Jacob Collier (; né Moriarty; born 2 August 1994) is an English singer, songwriter, and multi-instrumentalist. His music incorporates a combination of jazz with elements from many other musical genres, and often features extensive use of reharmonisations and close harmony. He is also known for his energetic live performances, in which he often conducts the audience to sing multiple-part harmonies or percussions.

In 2012, his split-screen video covers of popular songs, such as Stevie Wonder's "Don't You Worry 'bout a Thing", began to go viral on YouTube. In 2014, Collier signed with Quincy Jones's management company and began working on his one-man, audio-visual live performance vehicle, designed and built at the MIT Media Lab by Ben Bloomberg.

In 2016, Collier released his debut album, In My Room, which he recorded, arranged, performed and produced himself in the small back room of his family home in Finchley, North London. In 2017, Collier was awarded Grammy Awards for his arrangements of "Flintstones" and "You and I".

In 2018, Collier began working on Djesse, a four-volume, 50-song album featuring more than two dozen artists and ensembles. The first volume, which features the Metropole Orkest, Djesse Vol. 1, was released in December 2018. The second, Djesse Vol. 2, uses more acoustic instrumentation, and was released in July 2019. In 2020, Collier won Grammy Awards for his arrangements of "All Night Long (All Night)" from Djesse Vol. 1 and "Moon River" from Djesse Vol. 2. In 2021, he won a Grammy Award for "He Won't Hold You" from the third volume, Djesse Vol. 3.
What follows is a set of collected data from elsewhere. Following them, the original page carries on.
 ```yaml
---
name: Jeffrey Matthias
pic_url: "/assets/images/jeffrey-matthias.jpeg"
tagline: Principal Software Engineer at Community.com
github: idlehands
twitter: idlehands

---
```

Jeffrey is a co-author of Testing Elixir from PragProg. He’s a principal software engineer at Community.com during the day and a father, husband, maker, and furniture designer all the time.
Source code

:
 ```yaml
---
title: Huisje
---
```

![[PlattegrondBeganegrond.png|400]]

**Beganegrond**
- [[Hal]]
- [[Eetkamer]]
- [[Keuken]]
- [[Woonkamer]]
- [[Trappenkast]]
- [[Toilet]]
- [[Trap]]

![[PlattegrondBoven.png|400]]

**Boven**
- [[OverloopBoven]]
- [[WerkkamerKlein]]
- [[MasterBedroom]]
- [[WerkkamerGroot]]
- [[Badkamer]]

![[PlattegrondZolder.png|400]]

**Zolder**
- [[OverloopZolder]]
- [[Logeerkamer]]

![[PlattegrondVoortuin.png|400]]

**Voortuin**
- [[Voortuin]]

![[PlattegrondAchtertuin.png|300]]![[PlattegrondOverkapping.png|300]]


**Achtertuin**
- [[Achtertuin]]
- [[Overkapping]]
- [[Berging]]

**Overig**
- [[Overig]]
Collier is the first British artist to receive a Grammy Award for each of his first four albums.

Early life 
Collier was born on 2 August 1994. He grew up in north London, raised with two younger sisters. His mother, Suzie Collier, is a violinist, conductor, and professor at the Royal Academy of Music's Junior Academy. Collier's maternal grandfather, Derek Collier, was a violinist who also taught at the Royal Academy and performed with orchestras around the world. Jacob has said: "We sing Bach chorales together as family – it's just so much fun." He is partly of Chinese descent, through his maternal grandmother, Lila Wong.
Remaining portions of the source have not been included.